Watson Conversationでユーザーの名前だけ抜き出す


Bluemix Platformでチャットボットを作る時に必ず使うであろうWatson Conversationサービスで苦労したのでメモ。

Watson Dialogサービスのときは簡単に抽出できていたはずの名前のエンティティーを抜き出す方法が、特に日本語ではWebで確認しても見当たらないので、格闘することに。今回はその結果をまとめました。

他にWatson Conversationサービスだけで完結した方法で、適切なやり方があれば是非教えてください。

Watson Conversationサービスに関しては、例えば以下の記事が参考になります:
- Watson ConversationのTutorialを日本語でやってみた (前編)
- Watson ConversationのTutorialを日本語でやってみた (後編)

課題: ユーザーの名前だけを取り出したい

例えば、会話の中でユーザー名を聞き、後々「XXXさんにオススメな商品は〜です」というようにユーザー名を再利用するような会話の流れがあったとします。

最初にWatson Conversationから「お名前は?」と聞くことになりますが、「私は鈴木です」と答える人もいれば、「鈴木です」と答える人もいます。他にも「俺は鈴木だ」という人もいるでしょう。このブレる要素のある応答からユーザー名、この場合は「鈴木」だけを抜き出してユーザー情報としてしばらく格納しておきたいというのがモチベーションです。

特定用途向けの定義済みエンティティーはあるけど・・・

Watson Conversationサービスにはシステム・エンティティー(System Entities)と呼ばれる特殊なエンティティー(目的語に相当)があって、こちらを使うことでメッセージ内にある時刻やお金に対するエンティティーを拾ってくることが可能です。

例えば、「ダイエットを始めて何ヶ月ですか?」という問いに対して「5ヶ月です」という回答が返ってきたとします。この回答のうち「5」という数値を抜き出して後続の処理につなげたい、という要望を満たしたい、そういう場合はシステム・エンティティーの中から数値を抜き出す「@system-number」あるいは時刻を抜き出す「@system-date」を使えば良いです。

上記のように「5ヶ月です」というメッセージに対し@system-numberではピンポイントに「5」、@system-dateでは本日の日付(今日は2017-05-31)からみて5ヶ月後の日付が得られます。あとはこれをcontext内で任意の変数に保存しておけば、後々のメッセージ内で再利用可能になります。

このシステム・エンティティーは設定自体は簡単で、エンティティーの設定項目で使用したいエンティティーを有効化するだけ。ON/OFFは簡単に切り替えられます。以下のスクリーンショットでは全部有効にしていますが、不要なものはOFFっておいた方が良いかなと思います。

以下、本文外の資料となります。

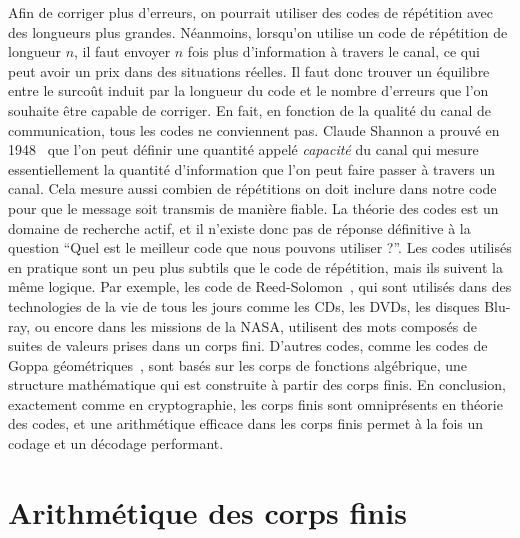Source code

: Afin de corriger plus d'erreurs, on pourrait utiliser des codes de répétition
avec des longueurs plus grandes. Néanmoins, lorsqu'on utilise un code de
répétition de longueur $n$, il faut envoyer $n$ fois plus d'information à
travers le canal, ce qui peut avoir un prix dans des situations réelles. Il faut
donc trouver un équilibre entre le surcoût induit par la longueur du code et le
nombre d'erreurs que l'on souhaite être capable de corriger. En fait, en
fonction de la qualité du canal de communication, tous les codes ne conviennent
pas. Claude Shannon a prouvé en 1948~\cite{Shannon48} que l'on peut définir une
quantité appelé \emph{capacité} du canal qui mesure essentiellement la quantité
d'information que l'on peut faire passer à travers un canal. Cela mesure aussi
combien de répétitions on doit inclure dans notre code pour que le message soit
transmis de manière fiable. La théorie des codes est un domaine de recherche
actif, et il n'existe donc pas de réponse définitive à la question ``Quel est le
meilleur code que nous pouvons utiliser ?''. Les codes utilisés en pratique sont
un peu plus subtils que le code de répétition, mais ils suivent la même logique.
Par exemple, les code de Reed-Solomon~\cite{RS60}, qui sont utilisés dans des
technologies de la vie de tous les jours comme les CDs, les DVDs, les disques
Blu-ray, ou encore dans les missions de la NASA, utilisent des mots composés de 
suites de valeurs prises dans un corps fini. D'autres codes, comme les codes de
Goppa géométriques~\cite{Goppa81}, sont basés sur les corps de fonctions
algébrique, une structure mathématique qui est construite à partir des corps
finis. En conclusion, exactement comme en cryptographie, les corps finis sont
omniprésents en théorie des codes, et une arithmétique efficace dans les corps
finis permet à la fois un codage et un décodage performant.

\section*{Arithmétique des corps finis}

システム・エンティティーに関して、詳しくは以下をみてください。
Watson Developer Cloud - System entities reference

しかしながら、ユーザー名をピックアップするようなシステム・エンティティーは見る限りありません。さあどうしたものか、作るしかないか。

いざ実装

というわけで強引に作りました。

「私は鈴木です」、「僕の名前は鈴木だ」、「鈴木だよ」などのブレから「鈴木」だけをピックアップして取り出す例です。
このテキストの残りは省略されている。